Se si vuole fare un giardino, e non solo dunque ‘crearlo’, bisogna guardarsi da un’estetica troppo intellettuale o citazionista, troppo di moda. Bisogna cercare un’estetica che nasca da noi. La poesia in giardino richiede un rapporto col mondo che non è certo quello della pianta perfetta. È il giardino che parla nel suo insieme. Oggi Gabriella ha raggiunto questa consapevolezza e lavora per sottrazione. Quando si accorge di cosa non funziona in giardino, elimina il futile. Ha conquistato quella consapevolezza che dimostra che dopo un po’ il tempo ci parla. E quel tempo non è quello degli orologi: giorni, mesi, anni. È il tempo interiore della nostra esperienza: l’esperienza che abbiamo voluto esprimere è passata dentro di noi, è superata. Allora possiamo guardarla come fosse di un altro. È una reazione fredda, la nostra mente guarda e vede quello che non c’è, quello che va bene e quello che va tolto. In quel frangente esatto scatta qualcosa di speciale: fissare l’attimo del luogo o della storia in una vista, o svista, ed è come non abbassare mai più gli occhi su quell’attimo, continuare a riviverne dettagli, sfumature e impressioni. Una giardino è un tassello d’esperienza vissuta e proprio cosi va gustato il giardino di Monticello.
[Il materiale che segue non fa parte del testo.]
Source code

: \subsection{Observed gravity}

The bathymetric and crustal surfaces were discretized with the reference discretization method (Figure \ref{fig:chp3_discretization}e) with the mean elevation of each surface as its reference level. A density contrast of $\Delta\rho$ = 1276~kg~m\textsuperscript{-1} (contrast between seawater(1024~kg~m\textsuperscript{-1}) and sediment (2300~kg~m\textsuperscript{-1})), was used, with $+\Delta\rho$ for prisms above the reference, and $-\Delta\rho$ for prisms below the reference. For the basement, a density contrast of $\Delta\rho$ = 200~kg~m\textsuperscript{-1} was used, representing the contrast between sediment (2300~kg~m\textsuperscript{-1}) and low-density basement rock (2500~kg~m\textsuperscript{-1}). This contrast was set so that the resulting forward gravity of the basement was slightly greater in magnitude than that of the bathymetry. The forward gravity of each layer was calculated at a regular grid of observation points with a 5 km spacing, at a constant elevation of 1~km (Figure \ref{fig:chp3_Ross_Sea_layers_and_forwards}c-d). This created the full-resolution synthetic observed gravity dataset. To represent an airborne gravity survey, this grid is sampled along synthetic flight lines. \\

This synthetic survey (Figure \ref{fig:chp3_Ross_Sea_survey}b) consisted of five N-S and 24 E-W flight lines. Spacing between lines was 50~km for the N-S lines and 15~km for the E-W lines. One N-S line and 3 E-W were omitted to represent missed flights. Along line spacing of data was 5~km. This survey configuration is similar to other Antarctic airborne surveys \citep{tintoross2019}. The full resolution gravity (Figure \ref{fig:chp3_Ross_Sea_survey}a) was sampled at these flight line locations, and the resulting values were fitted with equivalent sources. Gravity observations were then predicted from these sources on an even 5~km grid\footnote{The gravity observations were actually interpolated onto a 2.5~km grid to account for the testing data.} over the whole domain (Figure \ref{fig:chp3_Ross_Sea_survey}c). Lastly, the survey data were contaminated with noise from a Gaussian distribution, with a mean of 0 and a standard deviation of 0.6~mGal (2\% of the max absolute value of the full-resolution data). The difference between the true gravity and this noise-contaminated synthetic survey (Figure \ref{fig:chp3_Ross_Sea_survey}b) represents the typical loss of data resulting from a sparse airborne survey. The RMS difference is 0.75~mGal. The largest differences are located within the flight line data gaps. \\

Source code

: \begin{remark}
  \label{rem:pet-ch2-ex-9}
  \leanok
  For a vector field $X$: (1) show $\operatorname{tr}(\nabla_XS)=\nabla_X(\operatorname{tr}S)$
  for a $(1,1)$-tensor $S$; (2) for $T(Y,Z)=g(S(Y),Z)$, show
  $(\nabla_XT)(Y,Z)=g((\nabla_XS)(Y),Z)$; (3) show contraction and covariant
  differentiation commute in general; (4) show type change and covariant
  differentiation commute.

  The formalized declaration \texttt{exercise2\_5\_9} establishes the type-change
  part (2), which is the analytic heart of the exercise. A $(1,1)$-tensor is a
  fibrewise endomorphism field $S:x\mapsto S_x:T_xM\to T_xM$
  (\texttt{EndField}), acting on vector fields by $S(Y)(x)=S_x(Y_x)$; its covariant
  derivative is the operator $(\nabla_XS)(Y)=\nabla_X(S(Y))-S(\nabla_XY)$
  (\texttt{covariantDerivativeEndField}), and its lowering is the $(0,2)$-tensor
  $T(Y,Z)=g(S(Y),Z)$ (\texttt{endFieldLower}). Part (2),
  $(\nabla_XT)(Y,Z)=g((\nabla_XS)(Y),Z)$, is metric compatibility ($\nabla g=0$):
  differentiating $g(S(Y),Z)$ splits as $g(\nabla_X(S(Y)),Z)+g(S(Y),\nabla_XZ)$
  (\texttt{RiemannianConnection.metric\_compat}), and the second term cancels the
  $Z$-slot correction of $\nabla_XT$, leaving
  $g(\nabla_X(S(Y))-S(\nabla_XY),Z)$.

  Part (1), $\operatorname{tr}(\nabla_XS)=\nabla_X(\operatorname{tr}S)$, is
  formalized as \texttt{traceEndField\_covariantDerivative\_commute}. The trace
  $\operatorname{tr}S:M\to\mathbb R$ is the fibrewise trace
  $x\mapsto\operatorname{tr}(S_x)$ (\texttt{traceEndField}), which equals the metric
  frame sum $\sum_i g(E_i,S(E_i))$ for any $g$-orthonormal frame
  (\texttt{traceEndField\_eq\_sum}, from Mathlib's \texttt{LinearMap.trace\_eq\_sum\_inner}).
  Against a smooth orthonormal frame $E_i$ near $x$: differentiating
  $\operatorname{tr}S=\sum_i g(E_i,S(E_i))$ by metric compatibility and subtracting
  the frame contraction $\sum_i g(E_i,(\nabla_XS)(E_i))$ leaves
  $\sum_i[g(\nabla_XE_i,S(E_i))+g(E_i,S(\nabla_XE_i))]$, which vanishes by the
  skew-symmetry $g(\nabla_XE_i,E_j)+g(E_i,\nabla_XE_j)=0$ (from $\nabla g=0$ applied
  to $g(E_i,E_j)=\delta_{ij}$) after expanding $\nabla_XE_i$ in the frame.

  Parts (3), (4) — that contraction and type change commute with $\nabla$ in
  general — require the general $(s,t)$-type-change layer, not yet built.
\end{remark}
Più ancora di ogni altra arte, il giardinaggio esige il giudizio di valore: ferme restando le oscillazioni personali e storiche del gusto, è necessario fissare alcuni criteri come lo spessore dei livelli di gusto estetico, la non stereotipia botanica e formale, il coraggio e la coerenza stilistica, soprattutto la capacità di fare silenzio dentro di sé per mettersi in ascolto del linguaggio del paesaggio. Questa rara qualità, ma è meglio dire capacità, va allenata costantemente. Qui sta l’eccellenza della Lizza che ogni volta che ritorna riscopre un nuovo giardino, una storia nella storia, ascoltando e riascoltandosi senza soluzioni di continuità. Il giardiniere che reinventa se stesso è un divulgatore insostituibile, un veicolo di conoscenze e un canalizzatore di bellezza con il compito delicato di contaminare l’alfabeto emotivo di ogni persona con cui interagisce condividendo la propria esperienza naturalistica e quindi umana.
L’irresistibile irrequietezza del giardiniere è anche il motore del giardino, la sua vitalità e ne ha bisogno come l’aria che respira, come l’acqua per sopravvivere. Gabriella, dietro la sua apparente imperscrutabilità, cela languori forti e un’inquietudine energizzante. Se il suo giardino non cambiasse il suo corpo continuamente, il suo cervello marcirebbe. Me ne accorgo da come mi guarda, da come mi ascolta, da come osserva ogni singolo dettaglio, da come attende. L’attesa è il climax delle passioni profonde e laceranti del giardiniere sincero.
Le ho chiesto alla fine che ci trova di speciale in quel giardino tanto amato ma ha sorriso e non ha risposto, probabilmente perché i suoi pensieri bighellonavano per conto proprio, come i petali di rose, forse erano andati a spasso per altri climi, in altre terre che non fanno parte del mondo. Alzo i tacchi e abbandono questo lembo di terra che ancora oggi conserva il gusto delle cose belle, un po’ stordito dall’odore dolciastro di ginestre e coronille.